DATA FOR THIS TASK:

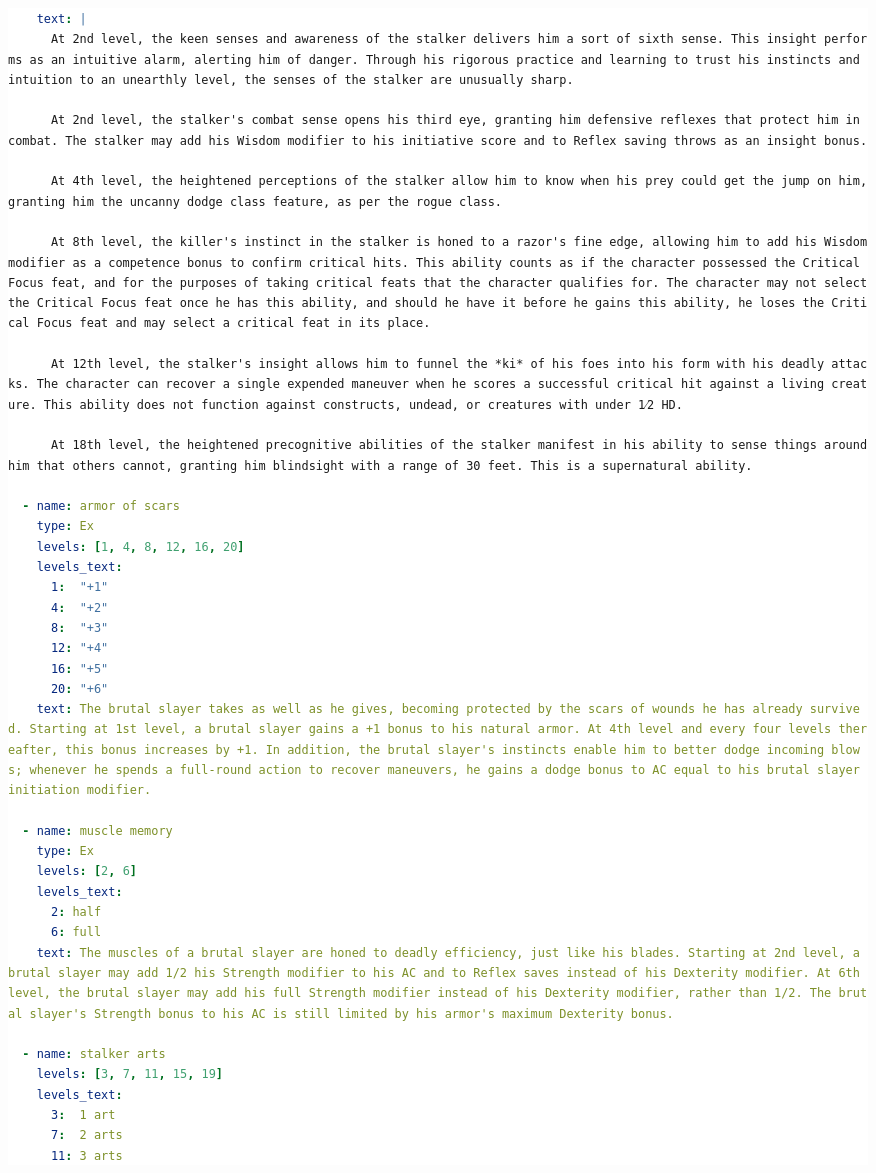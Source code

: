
 ```yaml
    text: |
      At 2nd level, the keen senses and awareness of the stalker delivers him a sort of sixth sense. This insight performs as an intuitive alarm, alerting him of danger. Through his rigorous practice and learning to trust his instincts and intuition to an unearthly level, the senses of the stalker are unusually sharp.

      At 2nd level, the stalker's combat sense opens his third eye, granting him defensive reflexes that protect him in combat. The stalker may add his Wisdom modifier to his initiative score and to Reflex saving throws as an insight bonus.

      At 4th level, the heightened perceptions of the stalker allow him to know when his prey could get the jump on him, granting him the uncanny dodge class feature, as per the rogue class.

      At 8th level, the killer's instinct in the stalker is honed to a razor's fine edge, allowing him to add his Wisdom modifier as a competence bonus to confirm critical hits. This ability counts as if the character possessed the Critical Focus feat, and for the purposes of taking critical feats that the character qualifies for. The character may not select the Critical Focus feat once he has this ability, and should he have it before he gains this ability, he loses the Critical Focus feat and may select a critical feat in its place.

      At 12th level, the stalker's insight allows him to funnel the *ki* of his foes into his form with his deadly attacks. The character can recover a single expended maneuver when he scores a successful critical hit against a living creature. This ability does not function against constructs, undead, or creatures with under 1⁄2 HD.

      At 18th level, the heightened precognitive abilities of the stalker manifest in his ability to sense things around him that others cannot, granting him blindsight with a range of 30 feet. This is a supernatural ability.

  - name: armor of scars
    type: Ex
    levels: [1, 4, 8, 12, 16, 20]
    levels_text:
      1:  "+1"
      4:  "+2"
      8:  "+3"
      12: "+4"
      16: "+5"
      20: "+6"
    text: The brutal slayer takes as well as he gives, becoming protected by the scars of wounds he has already survived. Starting at 1st level, a brutal slayer gains a +1 bonus to his natural armor. At 4th level and every four levels thereafter, this bonus increases by +1. In addition, the brutal slayer's instincts enable him to better dodge incoming blows; whenever he spends a full-round action to recover maneuvers, he gains a dodge bonus to AC equal to his brutal slayer initiation modifier.

  - name: muscle memory
    type: Ex
    levels: [2, 6]
    levels_text:
      2: half
      6: full
    text: The muscles of a brutal slayer are honed to deadly efficiency, just like his blades. Starting at 2nd level, a brutal slayer may add 1/2 his Strength modifier to his AC and to Reflex saves instead of his Dexterity modifier. At 6th level, the brutal slayer may add his full Strength modifier instead of his Dexterity modifier, rather than 1/2. The brutal slayer's Strength bonus to his AC is still limited by his armor's maximum Dexterity bonus.

  - name: stalker arts
    levels: [3, 7, 11, 15, 19]
    levels_text:
      3:  1 art
      7:  2 arts
      11: 3 arts
```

WHAT YOU HAVE TO DO: Whenever "instincts" occurs in a line above, copy that line.

EXPECTED OUTPUT:
      At 2nd level, the keen senses and awareness of the stalker delivers him a sort of sixth sense. This insight performs as an intuitive alarm, alerting him of danger. Through his rigorous practice and learning to trust his instincts and intuition to an unearthly level, the senses of the stalker are unusually sharp.
    text: The brutal slayer takes as well as he gives, becoming protected by the scars of wounds he has already survived. Starting at 1st level, a brutal slayer gains a +1 bonus to his natural armor. At 4th level and every four levels thereafter, this bonus increases by +1. In addition, the brutal slayer's instincts enable him to better dodge incoming blows; whenever he spends a full-round action to recover maneuvers, he gains a dodge bonus to AC equal to his brutal slayer initiation modifier.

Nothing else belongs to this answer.